* [YOUR TASK]: Look for the word "Click" in the data below, and copy every line that holds it.

* [RECORDS TO PROCESS]:

Segment Open

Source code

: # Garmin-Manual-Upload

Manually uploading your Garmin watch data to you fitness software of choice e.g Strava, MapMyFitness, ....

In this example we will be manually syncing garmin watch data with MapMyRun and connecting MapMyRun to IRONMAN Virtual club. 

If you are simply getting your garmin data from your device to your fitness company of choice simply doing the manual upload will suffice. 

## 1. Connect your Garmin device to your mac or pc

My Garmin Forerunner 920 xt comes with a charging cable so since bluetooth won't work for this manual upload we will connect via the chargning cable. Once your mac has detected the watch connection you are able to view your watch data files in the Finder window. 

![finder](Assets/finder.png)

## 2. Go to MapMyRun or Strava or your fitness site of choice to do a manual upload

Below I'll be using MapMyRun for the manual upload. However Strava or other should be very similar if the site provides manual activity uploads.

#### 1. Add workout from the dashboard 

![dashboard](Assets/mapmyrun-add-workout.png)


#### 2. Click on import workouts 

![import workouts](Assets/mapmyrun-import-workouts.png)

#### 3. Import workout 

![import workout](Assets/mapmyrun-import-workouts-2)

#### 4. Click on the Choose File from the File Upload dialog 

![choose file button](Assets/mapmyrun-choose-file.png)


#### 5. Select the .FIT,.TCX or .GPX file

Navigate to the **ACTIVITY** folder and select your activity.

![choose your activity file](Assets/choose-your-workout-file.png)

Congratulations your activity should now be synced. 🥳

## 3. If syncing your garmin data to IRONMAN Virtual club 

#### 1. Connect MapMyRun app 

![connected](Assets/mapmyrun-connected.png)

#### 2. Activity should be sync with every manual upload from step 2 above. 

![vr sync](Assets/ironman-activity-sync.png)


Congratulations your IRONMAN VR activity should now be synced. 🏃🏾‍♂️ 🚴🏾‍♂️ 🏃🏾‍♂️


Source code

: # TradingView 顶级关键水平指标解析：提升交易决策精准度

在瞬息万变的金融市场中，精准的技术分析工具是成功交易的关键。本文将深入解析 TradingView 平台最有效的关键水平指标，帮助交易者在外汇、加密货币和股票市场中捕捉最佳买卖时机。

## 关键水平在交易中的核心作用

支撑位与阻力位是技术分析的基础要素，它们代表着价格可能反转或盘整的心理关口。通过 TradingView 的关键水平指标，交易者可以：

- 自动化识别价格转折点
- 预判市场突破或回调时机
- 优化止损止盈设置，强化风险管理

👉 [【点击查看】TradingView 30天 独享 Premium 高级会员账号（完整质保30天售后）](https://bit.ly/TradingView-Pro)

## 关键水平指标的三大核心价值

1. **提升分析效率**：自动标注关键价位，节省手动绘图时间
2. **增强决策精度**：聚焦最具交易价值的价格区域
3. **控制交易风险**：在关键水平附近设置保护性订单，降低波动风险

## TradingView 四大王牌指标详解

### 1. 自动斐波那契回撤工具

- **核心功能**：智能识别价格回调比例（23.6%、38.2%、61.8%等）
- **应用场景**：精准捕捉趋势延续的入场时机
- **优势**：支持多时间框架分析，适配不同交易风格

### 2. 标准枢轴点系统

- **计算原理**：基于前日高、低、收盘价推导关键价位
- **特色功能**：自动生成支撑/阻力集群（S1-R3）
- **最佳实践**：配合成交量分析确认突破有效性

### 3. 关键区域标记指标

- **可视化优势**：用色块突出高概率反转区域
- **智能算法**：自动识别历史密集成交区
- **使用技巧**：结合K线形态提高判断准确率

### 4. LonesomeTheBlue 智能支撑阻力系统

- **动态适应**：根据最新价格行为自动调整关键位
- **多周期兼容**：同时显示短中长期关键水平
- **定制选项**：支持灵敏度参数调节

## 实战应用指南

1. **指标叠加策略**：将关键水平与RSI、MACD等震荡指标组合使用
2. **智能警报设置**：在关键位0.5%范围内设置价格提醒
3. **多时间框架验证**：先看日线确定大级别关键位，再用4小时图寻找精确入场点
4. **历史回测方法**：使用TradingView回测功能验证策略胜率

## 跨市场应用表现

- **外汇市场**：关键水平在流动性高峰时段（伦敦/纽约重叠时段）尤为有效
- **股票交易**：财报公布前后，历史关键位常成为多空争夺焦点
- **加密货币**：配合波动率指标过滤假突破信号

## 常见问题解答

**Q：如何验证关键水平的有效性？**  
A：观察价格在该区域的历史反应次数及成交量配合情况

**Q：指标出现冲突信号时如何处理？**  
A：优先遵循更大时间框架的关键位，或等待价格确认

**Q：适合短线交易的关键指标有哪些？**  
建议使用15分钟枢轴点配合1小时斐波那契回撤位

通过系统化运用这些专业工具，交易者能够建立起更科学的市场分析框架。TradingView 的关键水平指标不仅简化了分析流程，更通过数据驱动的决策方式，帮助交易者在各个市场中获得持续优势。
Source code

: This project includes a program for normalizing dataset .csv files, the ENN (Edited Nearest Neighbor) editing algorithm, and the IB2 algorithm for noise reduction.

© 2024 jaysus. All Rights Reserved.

Segment Closed

* [ANSWER BOX]:
#### 2. Click on import workouts 
#### 4. Click on the Choose File from the File Upload dialog 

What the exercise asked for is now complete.